- Born: Sherri Lou Ellis October 13, 1953 Guthrie, Oklahoma, U.S.
- Died: November 2, 2012 (aged 59) Guthrie, Oklahoma, U.S.
- Occupations: plant worker, activist

= Dusty Ellis =

American activist and nuclear whistleblower

Sherri Lou "Dusty" Ellis (October 13, 1953 – November 2, 2012) was an American woman known for her involvement in the Kerr-McGee plutonium plant criminal case of the 1970s when she and her roommate Karen Silkwood became activists and nuclear whistleblowers after both of their bodies tested positive for plutonium contamination. Their fight for safer working conditions was chronicled in the 1983 film Silkwood, in which Ellis was portrayed by Cher, who was nominated for the Academy Award for Best Supporting Actress for her performance. After Karen Silkwood's death in 1974, Ellis continued to protest and was involved in a series of legal battles against Kerr-McGee and the state of Oklahoma.

==Personal life==
She was born Sherri Lou Ellis in Guthrie, Oklahoma, the daughter of LouAnn (née Harman 1934–2007) and Benjamin Ellis (1929–1987). Her mother was a champion dog breeder and her father was a professional bull rider. She had a sister, Linda, and a brother, Brett. She got the nickname Dusty from competing in rodeo competitions as a barrel racer, where she won many prizes. Her whole family was involved in the rodeo, and her family owned farm land in Oklahoma near the Kerr-McGee plant. Ellis was a lesbian. She graduated from Guthrie High School in 1971.

Ellis began working at the Kerr-McGee plant in Crescent, Oklahoma as a laboratory analyst when she was 21. She lived with Karen Silkwood in an apartment in Edmond, Oklahoma for around six months prior to Silkwood's death, along with Silkwood's boyfriend Drew Stephens. On November 10, 1974, Silkwood, Ellis, and Stephens were flown to Los Alamos, New Mexico for two days of intense testing. Silkwood's testing revealed that her body was contaminated much worse than Ellis' and Stephens'. The last time she saw Karen Silkwood was at work on the day of November 13, 1974, hours before Silkwood died in a car accident.

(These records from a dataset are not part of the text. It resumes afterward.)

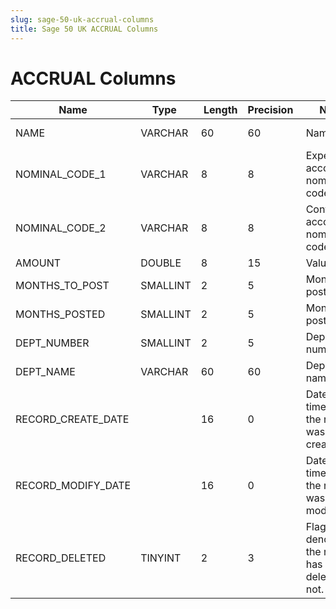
 ```yaml
---
slug: sage-50-uk-accrual-columns
title: Sage 50 UK ACCRUAL Columns
---
```

# ACCRUAL Columns

| Name | Type  |  Length | Precision  |  Notes  | Example |
| --- | --- | --- | --- | --- | --- |
| NAME | VARCHAR | 60 | 60 | Name | Telephone Accrual |
| NOMINAL_CODE_1 | VARCHAR | 8 | 8 | Expense account nominal code | 7502 |
| NOMINAL_CODE_2 | VARCHAR | 8 | 8 | Control account nominal code | 2109 |
| AMOUNT | DOUBLE | 8 | 15 | Value | 200 |
| MONTHS_TO_POST | SMALLINT | 2 | 5 | Months to post | 4 |
| MONTHS_POSTED | SMALLINT | 2 | 5 | Months posted | 4 |
| DEPT_NUMBER | SMALLINT | 2 | 5 | Department number | 0 |
| DEPT_NAME | VARCHAR | 60 | 60 | Department name | Default |
| RECORD_CREATE_DATE |  | 16 | 0 | Date and time when the record was created. | 27/04/2010 17:16:57 |
| RECORD_MODIFY_DATE |  | 16 | 0 | Date and time when the record was modified. | 04/08/2017 14:18:52 |
| RECORD_DELETED | TINYINT | 2 | 3 | Flag denoting if the record has been deleted or not. | 0 |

In 1975, Ellis climbed the exterior wall of the Kerr-McGee plant with a shotgun. She was arrested and given one year of probation after pleading guilty to forcible entry.

Initially, Ellis was not worried about being contaminated with plutonium, even after Silkwood began her investigations. Only once Ellis tested positive for plutonium within her own body did she begin worrying about her own health and joined Silkwood as an activist against Kerr-McGee. The plant offered her money in exchange for any complaints she might have against them, but she refused payment. She also claimed that someone had tried to break into her apartment twice and failed. In the years following the death of Karen Silkwood, Ellis was known for not cooperating with authorities, declining interviews, and refusing to testify in court proceedings.

In 1980, Ellis made national news after being reported as a missing person and was feared to have been murdered, because she was writing a tell-all book about her experiences of working in the Kerr-McGee plant. She was found days later in New York City, and told reporters she was meeting with publishers. The book was never published.

In 1982, Ellis walked into a nursing home in Santa Fe, New Mexico with a shotgun and took 170 people hostage. She was ambushed by a worker at the home and arrested. She told police she was protesting against the nursing home after learning a resident there was being treated poorly and being denied food. In 1985, Ellis protested against New York City mayor Ed Koch after the water in New York City was contaminated with higher than usual levels of plutonium.

In 1995 Ellis was charged for domestic abuse by her girlfriend Viola le Marr. The case was dismissed. In 2002, she was charged with vandalizing and trespassing at a local church and was shot by police after aiming her gun at an officer. In 2009, she was involved in a car accident and charged with auto negligence. In 2010, Ellis was caught stealing from a local grocery store and assaulted a police officer, and she was charged with larceny and obstruction.

Often Ellis claimed she knew who really killed Karen Silkwood, and that the reason for her actions was because of the mental and physical duress the Silkwood case caused her.

==Silkwood==
Director Mike Nichols began filming for Silkwood in 1982, with a script written by Nora Ephron and Alice Arlen. Cher was cast to portray Ellis in the film. The producers of the film paid Ellis $67,500 for her likeness, even though they changed her name in the film from Dusty Ellis to Dolly Pelliker. Karen Silkwood was portrayed by Meryl Streep, and both Streep and Cher were nominated for Academy Awards for their performances as Silkwood and Ellis.

==Death==
Ellis died on November 2, 2012, after having been diagnosed with cancer a few months prior. Her family donated her body for medical research. The director of the Guthrie Food Bank praised Ellis, stating that she had donated goods for the needy for many years.